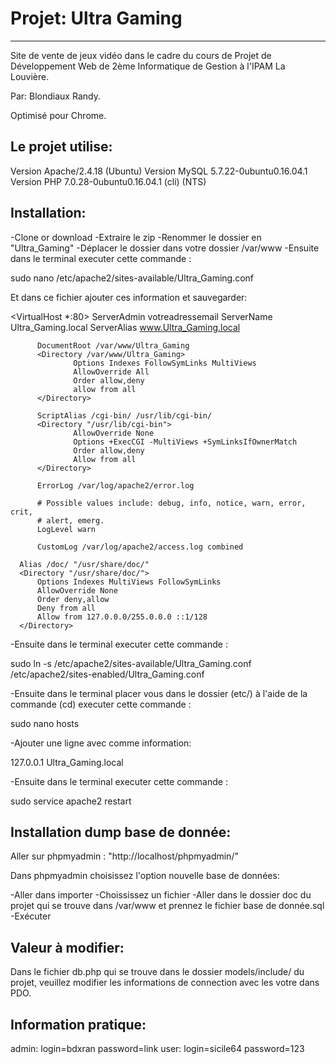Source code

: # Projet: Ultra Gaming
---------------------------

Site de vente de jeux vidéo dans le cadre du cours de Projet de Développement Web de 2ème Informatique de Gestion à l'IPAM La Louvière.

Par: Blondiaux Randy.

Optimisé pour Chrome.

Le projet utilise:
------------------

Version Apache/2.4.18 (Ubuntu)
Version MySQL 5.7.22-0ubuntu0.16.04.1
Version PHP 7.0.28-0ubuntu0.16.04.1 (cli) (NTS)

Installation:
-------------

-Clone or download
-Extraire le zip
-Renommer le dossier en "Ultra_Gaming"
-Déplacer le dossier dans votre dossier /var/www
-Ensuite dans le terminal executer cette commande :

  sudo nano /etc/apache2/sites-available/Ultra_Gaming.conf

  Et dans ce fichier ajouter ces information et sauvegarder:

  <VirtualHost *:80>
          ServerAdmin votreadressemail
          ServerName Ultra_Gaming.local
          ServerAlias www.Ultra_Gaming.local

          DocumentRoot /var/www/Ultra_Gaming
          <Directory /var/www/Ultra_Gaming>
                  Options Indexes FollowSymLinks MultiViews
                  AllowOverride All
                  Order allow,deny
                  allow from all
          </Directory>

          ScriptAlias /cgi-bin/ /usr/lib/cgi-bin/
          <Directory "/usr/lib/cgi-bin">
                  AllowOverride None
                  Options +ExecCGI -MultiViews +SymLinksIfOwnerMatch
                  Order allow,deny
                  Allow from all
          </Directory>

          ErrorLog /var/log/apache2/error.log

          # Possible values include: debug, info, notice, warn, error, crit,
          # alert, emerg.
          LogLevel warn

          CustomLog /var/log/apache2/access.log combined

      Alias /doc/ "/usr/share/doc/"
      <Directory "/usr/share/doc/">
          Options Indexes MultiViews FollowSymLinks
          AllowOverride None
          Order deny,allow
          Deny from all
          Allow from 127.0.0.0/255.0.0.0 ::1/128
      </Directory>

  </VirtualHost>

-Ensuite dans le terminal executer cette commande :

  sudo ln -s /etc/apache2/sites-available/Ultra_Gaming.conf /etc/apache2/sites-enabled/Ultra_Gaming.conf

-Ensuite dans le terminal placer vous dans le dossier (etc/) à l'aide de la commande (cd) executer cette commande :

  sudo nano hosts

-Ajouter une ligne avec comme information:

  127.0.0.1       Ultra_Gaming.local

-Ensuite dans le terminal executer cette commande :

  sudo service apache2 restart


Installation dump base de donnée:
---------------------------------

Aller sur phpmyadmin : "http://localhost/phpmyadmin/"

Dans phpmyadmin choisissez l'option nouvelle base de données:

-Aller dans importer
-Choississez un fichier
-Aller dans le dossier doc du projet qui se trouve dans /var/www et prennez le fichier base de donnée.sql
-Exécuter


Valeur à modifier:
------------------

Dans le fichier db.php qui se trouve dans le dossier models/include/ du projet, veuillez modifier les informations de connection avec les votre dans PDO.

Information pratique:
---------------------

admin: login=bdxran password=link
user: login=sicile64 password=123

_ _ _ _ _ _ _

Your objective: Take the records above and return, word for word, only the lines that fall from the line with "Par: Blondiaux Randy." to the line with "-Extraire le zip", both of them included.

Task result:
Par: Blondiaux Randy.

Optimisé pour Chrome.

Le projet utilise:
------------------

Version Apache/2.4.18 (Ubuntu)
Version MySQL 5.7.22-0ubuntu0.16.04.1
Version PHP 7.0.28-0ubuntu0.16.04.1 (cli) (NTS)

Installation:
-------------

-Clone or download
-Extraire le zip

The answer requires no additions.